Brief: Retype each entry below precisely as it reads.

Material to process:
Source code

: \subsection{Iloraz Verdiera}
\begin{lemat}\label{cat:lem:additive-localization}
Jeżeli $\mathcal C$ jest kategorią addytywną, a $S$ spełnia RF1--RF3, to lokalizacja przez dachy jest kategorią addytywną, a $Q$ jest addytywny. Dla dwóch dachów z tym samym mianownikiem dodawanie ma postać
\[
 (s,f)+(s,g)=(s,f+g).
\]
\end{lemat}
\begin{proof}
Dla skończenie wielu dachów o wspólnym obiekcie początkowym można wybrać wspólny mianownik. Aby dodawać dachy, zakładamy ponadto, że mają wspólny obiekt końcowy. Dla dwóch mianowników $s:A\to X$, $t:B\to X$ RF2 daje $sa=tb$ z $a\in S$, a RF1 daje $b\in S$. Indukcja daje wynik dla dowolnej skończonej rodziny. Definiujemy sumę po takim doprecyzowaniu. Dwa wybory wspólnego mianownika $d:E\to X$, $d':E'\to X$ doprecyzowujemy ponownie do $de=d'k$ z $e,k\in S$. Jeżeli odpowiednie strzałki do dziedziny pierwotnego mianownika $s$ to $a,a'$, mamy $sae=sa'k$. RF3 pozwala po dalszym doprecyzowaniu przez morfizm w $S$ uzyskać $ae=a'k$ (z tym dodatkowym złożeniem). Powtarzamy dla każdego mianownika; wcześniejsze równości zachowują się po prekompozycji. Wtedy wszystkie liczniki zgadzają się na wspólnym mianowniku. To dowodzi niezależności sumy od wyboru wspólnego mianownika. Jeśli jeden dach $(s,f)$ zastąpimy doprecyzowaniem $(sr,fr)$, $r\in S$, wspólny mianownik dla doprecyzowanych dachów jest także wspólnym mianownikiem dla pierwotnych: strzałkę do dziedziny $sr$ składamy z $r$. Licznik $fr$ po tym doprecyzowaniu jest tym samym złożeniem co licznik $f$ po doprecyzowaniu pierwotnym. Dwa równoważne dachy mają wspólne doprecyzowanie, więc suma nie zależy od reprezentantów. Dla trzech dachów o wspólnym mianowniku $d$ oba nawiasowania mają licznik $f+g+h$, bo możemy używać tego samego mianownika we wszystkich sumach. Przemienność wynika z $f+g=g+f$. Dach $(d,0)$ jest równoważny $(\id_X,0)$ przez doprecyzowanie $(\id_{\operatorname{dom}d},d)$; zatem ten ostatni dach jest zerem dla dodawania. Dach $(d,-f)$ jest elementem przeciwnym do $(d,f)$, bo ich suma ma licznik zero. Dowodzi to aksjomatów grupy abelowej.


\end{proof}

Expected answer:
Source code

: \subsection{Iloraz Verdiera}
\begin{lemat}\label{cat:lem:additive-localization}
Jeżeli $\mathcal C$ jest kategorią addytywną, a $S$ spełnia RF1--RF3, to lokalizacja przez dachy jest kategorią addytywną, a $Q$ jest addytywny. Dla dwóch dachów z tym samym mianownikiem dodawanie ma postać
\[
 (s,f)+(s,g)=(s,f+g).
\]
\end{lemat}
\begin{proof}
Dla skończenie wielu dachów o wspólnym obiekcie początkowym można wybrać wspólny mianownik. Aby dodawać dachy, zakładamy ponadto, że mają wspólny obiekt końcowy. Dla dwóch mianowników $s:A\to X$, $t:B\to X$ RF2 daje $sa=tb$ z $a\in S$, a RF1 daje $b\in S$. Indukcja daje wynik dla dowolnej skończonej rodziny. Definiujemy sumę po takim doprecyzowaniu. Dwa wybory wspólnego mianownika $d:E\to X$, $d':E'\to X$ doprecyzowujemy ponownie do $de=d'k$ z $e,k\in S$. Jeżeli odpowiednie strzałki do dziedziny pierwotnego mianownika $s$ to $a,a'$, mamy $sae=sa'k$. RF3 pozwala po dalszym doprecyzowaniu przez morfizm w $S$ uzyskać $ae=a'k$ (z tym dodatkowym złożeniem). Powtarzamy dla każdego mianownika; wcześniejsze równości zachowują się po prekompozycji. Wtedy wszystkie liczniki zgadzają się na wspólnym mianowniku. To dowodzi niezależności sumy od wyboru wspólnego mianownika. Jeśli jeden dach $(s,f)$ zastąpimy doprecyzowaniem $(sr,fr)$, $r\in S$, wspólny mianownik dla doprecyzowanych dachów jest także wspólnym mianownikiem dla pierwotnych: strzałkę do dziedziny $sr$ składamy z $r$. Licznik $fr$ po tym doprecyzowaniu jest tym samym złożeniem co licznik $f$ po doprecyzowaniu pierwotnym. Dwa równoważne dachy mają wspólne doprecyzowanie, więc suma nie zależy od reprezentantów. Dla trzech dachów o wspólnym mianowniku $d$ oba nawiasowania mają licznik $f+g+h$, bo możemy używać tego samego mianownika we wszystkich sumach. Przemienność wynika z $f+g=g+f$. Dach $(d,0)$ jest równoważny $(\id_X,0)$ przez doprecyzowanie $(\id_{\operatorname{dom}d},d)$; zatem ten ostatni dach jest zerem dla dodawania. Dach $(d,-f)$ jest elementem przeciwnym do $(d,f)$, bo ich suma ma licznik zero. Dowodzi to aksjomatów grupy abelowej.


\end{proof}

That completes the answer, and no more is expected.